The Apprenticeship System In America

Cassier's Magazine Cover 1906 -1907With all the buzz about STEM programs, I thought it would be great to republish this article about apprenticeship which has fallen from education as I know it.

[the following article is republished from Cassier’s Magazine November 1906 under the original title “The Apprenticeship System in America: Its Relation to Trade Schools and the Influence of Each on American Exports”, By Luther D. Burlingame, Chief Draughtsman of the Brown & Sharpe Mfg. Co., Providence R.I., U.S.A.]

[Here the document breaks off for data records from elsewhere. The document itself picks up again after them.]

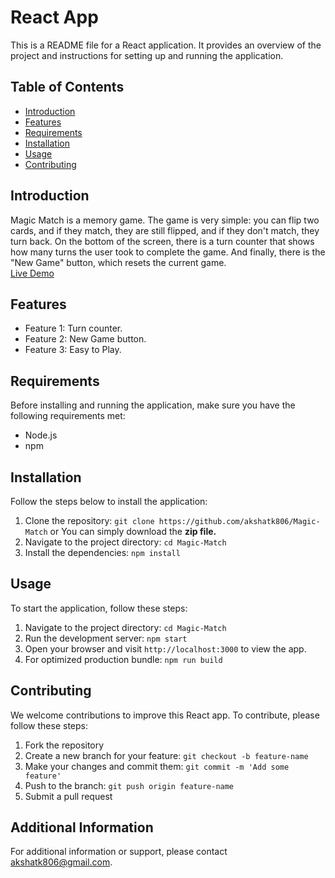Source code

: # React App

This is a README file for a React application. It provides an overview of the project and instructions for setting up and running the application.

## Table of Contents
- [Introduction](#introduction)
- [Features](#features)
- [Requirements](#requirements)
- [Installation](#installation)
- [Usage](#usage)
- [Contributing](#contributing)

## Introduction

Magic Match is a memory game. The game is very simple: you can flip two cards, and if they match, they are still flipped, and if they don't match, they turn back. On the bottom of the screen, there is a turn counter that shows how many turns the user took to complete the game. And finally, there is the "New Game" button, which resets the current game.
<br>
[Live Demo](https://magics-match.netlify.app/)

## Features

- Feature 1: Turn counter.
- Feature 2: New Game button.
- Feature 3: Easy to Play.

## Requirements

Before installing and running the application, make sure you have the following requirements met:

- Node.js
- npm

## Installation

Follow the steps below to install the application:

1. Clone the repository: `git clone https://github.com/akshatk806/Magic-Match` or You can simply download the **zip file.**
2. Navigate to the project directory: `cd Magic-Match`
3. Install the dependencies: `npm install`

## Usage

To start the application, follow these steps:

1. Navigate to the project directory: `cd Magic-Match`
2. Run the development server: `npm start`
3. Open your browser and visit `http://localhost:3000` to view the app.
4. For optimized production bundle: `npm run build`

## Contributing

We welcome contributions to improve this React app. To contribute, please follow these steps:

1. Fork the repository
2. Create a new branch for your feature: `git checkout -b feature-name`
3. Make your changes and commit them: `git commit -m 'Add some feature'`
4. Push to the branch: `git push origin feature-name`
5. Submit a pull request


## Additional Information

For additional information or support, please contact [akshatk806@gmail.com](mailto:akshatk806@gmail.com).
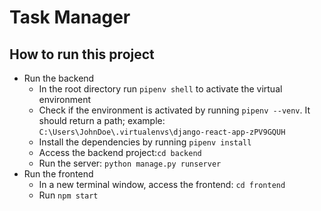 # Task Manager

## How to run this project
- Run the backend
  - In the root directory run `pipenv shell` to activate the virtual environment
  - Check if the environment is activated by running `pipenv --venv`. It should return a path; example: `C:\Users\JohnDoe\.virtualenvs\django-react-app-zPV9GQUH`
  - Install the dependencies by running `pipenv install`
  - Access the backend project:`cd backend` 
  - Run the server: `python manage.py runserver`
- Run the frontend
  - In a new terminal window, access the frontend: `cd frontend`
  - Run `npm start`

To consider the bearing of education and skill on the foreign trade of a country may seem a long step from cause to
effect. It is, however, an important one, and in considering the question of American progress in the markets of the world, it should be given due weight. We should know whether the present gain in America’s foreign commerce is due to the vastness of her natural resources, resulting in the exportation of raw material and roughly finished material only, or whether the country is developing skill among its workmen that is extending the sale of finished products abroad on the basis of their superior quality, as shown by their design and workmanship. We should know whether we are pursuing such a policy in training our youth as to develop the highest degree of efficiency and
skill in those trades on which the future prosperity of the country and its standing abroad must be based. The training of skilled workmen is one of the great problems of this industrial age, and the nation that, in the largest measure, solves this problem successfully, will attain the highest success.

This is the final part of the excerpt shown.